On this subject of labeling, it’s also important to remember that companies are allowed up to a 20% margin of error on their labeling1, which is generous. If you’re eating mostly processed foods, and you’re aiming for a 15-20% energy deficit, it’s possible you’re losing the deficit right there. At this point, I’d suggest working more whole foods into your meal plan, natural foods that aren’t prepackaged; that way, you don’t have to worry about this margin of error. You’ll weigh the food yourself, and so long as your scale is accurate, you’ll know exactly what you have.
Also, this might not even be an issue of labeling. It could simply be that a serving isn’t portioned out as the label indicates. For example, on the breads I eat, sometimes I’ll weigh them just to see how they match up with the label. A slice of bread is a serving, which is usually an ounce or 28 grams. Sometimes a single slice can be 1.5 times this serving size. If you’re just logging in a slice of bread as this one-ounce of a serving, that could be 40 or 50 calories going into the ether.

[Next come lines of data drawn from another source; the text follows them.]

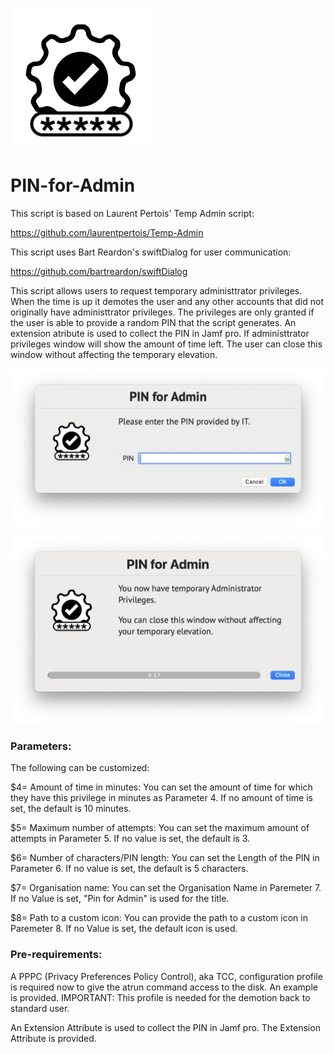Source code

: ![alt text](https://github.com/Sdelsaz/PIN-for-Admin/blob/main/icon.png?raw=true)

# PIN-for-Admin

This script is based on Laurent Pertois' Temp Admin script:

https://github.com/laurentpertois/Temp-Admin

This script uses Bart Reardon's swiftDialog for user communication:

https://github.com/bartreardon/swiftDialog

This script allows users to request temporary administtrator privileges. When the time is up it demotes the user and any other accounts that did not originally have administtrator privileges. The privileges are only granted if the user is able to provide a random PIN that the script generates. An extension atribute is used to collect the PIN in Jamf pro. If administtrator privileges window will show the amount of time left. The user can close this window without affecting the temporary elevation.

![alt text](https://github.com/Sdelsaz/PIN-for-Admin/blob/main/Images/PinPrompt.png?raw=true)

![alt text](https://github.com/Sdelsaz/PIN-for-Admin/blob/main/Images/AdminConfirmation.png?raw=true)


### Parameters:

The following can be customized:

$4= Amount of time in minutes: You can set the amount of time for which they have this privilege in minutes as Parameter 4.  If no amount of time is set, the default is 10 minutes.

$5= Maximum number of attempts: You can set the maximum amount of attempts in Parameter 5.  If no value is set, the default is 3.

$6= Number of characters/PIN length: You can set the Length of the PIN in Parameter 6.  If no value is set, the default is 5 characters.

$7= Organisation name: You can set the Organisation Name in Paremeter 7. If no Value is set, "Pin for Admin" is used for the title.

$8= Path to a custom icon: You can provide the path to a custom icon in Paremeter 8. If no Value is set, the default icon is used.

### Pre-requirements:

A PPPC (Privacy Preferences Policy Control), aka TCC, configuration profile is required now to give the atrun command access to the disk. 
An example is provided. IMPORTANT: This profile is needed for the demotion back to standard user.

An Extension Attribute is used to collect the PIN in Jamf pro. The Extension Attribute is provided.
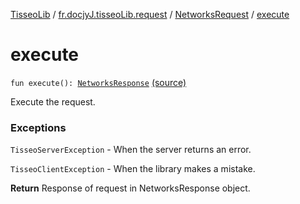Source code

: [TisseoLib](../../index.md) / [fr.docjyJ.tisseoLib.request](../index.md) / [NetworksRequest](index.md) / [execute](./execute.md)

# execute

`fun execute(): `[`NetworksResponse`](../../fr.docjy-j.tisseo-lib.model.netwotk/-networks-response/index.md) [(source)](https://github.com/docjyJ/TisseoLib/tree/master/src/main/kotlin/fr/docjyJ/tisseoLib/request/NetworksRequest.kt#L24)

Execute the request.

### Exceptions

`TisseoServerException` - When the server returns an error.

`TisseoClientException` - When the library makes a mistake.

**Return**
Response of request in NetworksResponse object.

I’ve referenced Kevin Hall a few times in my articles. He’s an obesity researcher with the National Institutes of Health, coming from a background in physics, in which he holds a PhD., and he has one of the most brilliant and poetic lines about weight loss that’s important for all of us to remember during cuts and deficits. As people go further into a weight loss period, they experience “an exponential decay of dietary adherence.”2 That is, we stop monitoring things as we go along. It’s a slippery slope. It starts off with having a chip that we didn’t log. Then it’s a couple. Then it’s a dessert’s energy content that we “estimate”, which is about half of what it really is. Before long, we think we’re cutting when it’s long past us, a small dot in the rearview.
Hopefully, you’re seeing some trends here.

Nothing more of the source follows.